4.2 Principales sources et utilisations

Le chlorure de vinyle se retrouve principalement dans l'environnement de sources anthropogéniques, et peut aussi être formé naturellement dans le sol (Keepler et coll., 2002). Il est maintenant fabriqué et employé en appliquant des procédés très stricts de retenue et de récupération de ce produit. Le relargage du chlorure de vinyle monomérique contenu dans les tuyaux de polychlorure de vinyle (PVC) peut contaminer l'eau potable. Les déversements en milieu aquatique sont principalement associés aux rejets industriels des usines de fabrication de produits chimiques et de latex (CIRC, 1979). Du chlorure de vinyle peut aussi être formé dans les eaux souterraines et dans l'environnement par la biodégradation de solvants synthétiques comme le trichloroéthène, le trichloroéthane et le tétrachloroéthène (Parsons et coll., 1984; OEHHA, 2000; ATSDR, 2006).

Entre 1986 et 1999, la capacité de fabrication de l'industrie au Canada se situait entre 373 et 550 kilotonnes de chlorure de vinyle par année, et la production se situait entre 270 et 439 kilotonnes par année (CIS, 1999). La fermeture d'usines de fabrication de chlorure de vinyle a entraîné une baisse de la production de chlorure de vinyle au Canada depuis 2000 : la société The Dow Chemical Company a fermé ses installations de production de chlorure de vinyle à Sarnia, en Ontario, au début des années 1990, et ses installations à Fort Saskatchewan, en Alberta, en 2006; BF Goodrich a fermé son usine à Shawinigan, au Québec, en 1993, et Royal Polymer a fermé son usine à Sarnia, en Ontario, en 2009. Il ne reste maintenant qu'une seule installation de production de PVC au Canada; elle se trouve à Niagara Falls, en Ontario (Environnement Canada, 2008).

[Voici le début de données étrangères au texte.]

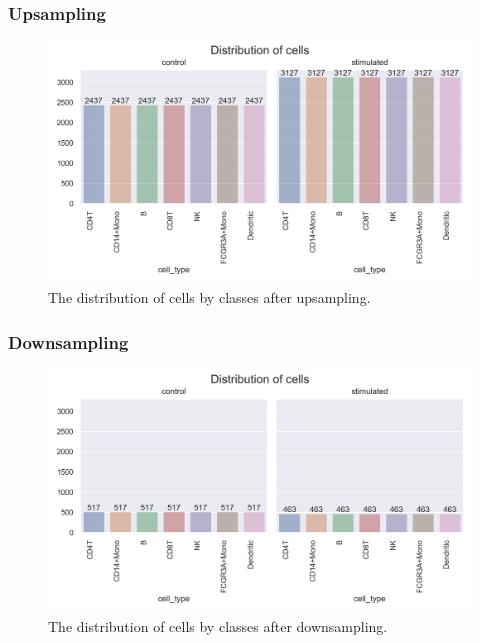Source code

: {\subsubsection{Upsampling}

\begin{figure}[htbp]
    \centerline{\includegraphics[width=0.6\columnwidth]{pictures/upsampled-dataset.png}}
    \caption{The distribution of cells by classes after upsampling.}
    \label{dataset-cell-types}
\end{figure}

\subsubsection{Downsampling}

\begin{figure}[htbp]
    \centerline{\includegraphics[width=0.6\columnwidth]{pictures/downsampled-dataset.png}}
    \caption{The distribution of cells by classes after downsampling.}
    \label{dataset-cell-types}
\end{figure}
}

En 1982, 86 % de la production canadienne de chlorure de vinyle a été utilisée pour fabriquer du polychlorure de vinyle, 4 %, pour fabriquer du 1,1,1-trichloroéthane, et 10 % a été exportée (Environnement Canada, 1985). Cependant, entre 1986 et 1999, la production de PVC s'est accrue, tandis que l'utilisation de chlorure de vinyle pour la fabrication de 1,1,1-trichloroéthane est devenue négligeable et que la quantité exportée a diminué. Les importations de PVC au Canada sont passées, au cours de la même période, de 73 à 440 kilotonnes par année. Après 1993, près de 100 % du chlorure de vinyle produit au Canada a été destiné à la fabrication de PVC (CIS, 1999). La demande en PVC au Canada est en majeure partie associée à la fabrication de tuyaux et de raccords. Le PVC rigide employé pour fabriquer les tuyaux et les raccords destinés à l'approvisionnement en eau potable contient peu de plastifiant ou n'en contient pas du tout. C'est pourquoi on appelle parfois le PVC « PVC rigide » ou « PVC non plastifié » (Richardson et Edwards, 2009).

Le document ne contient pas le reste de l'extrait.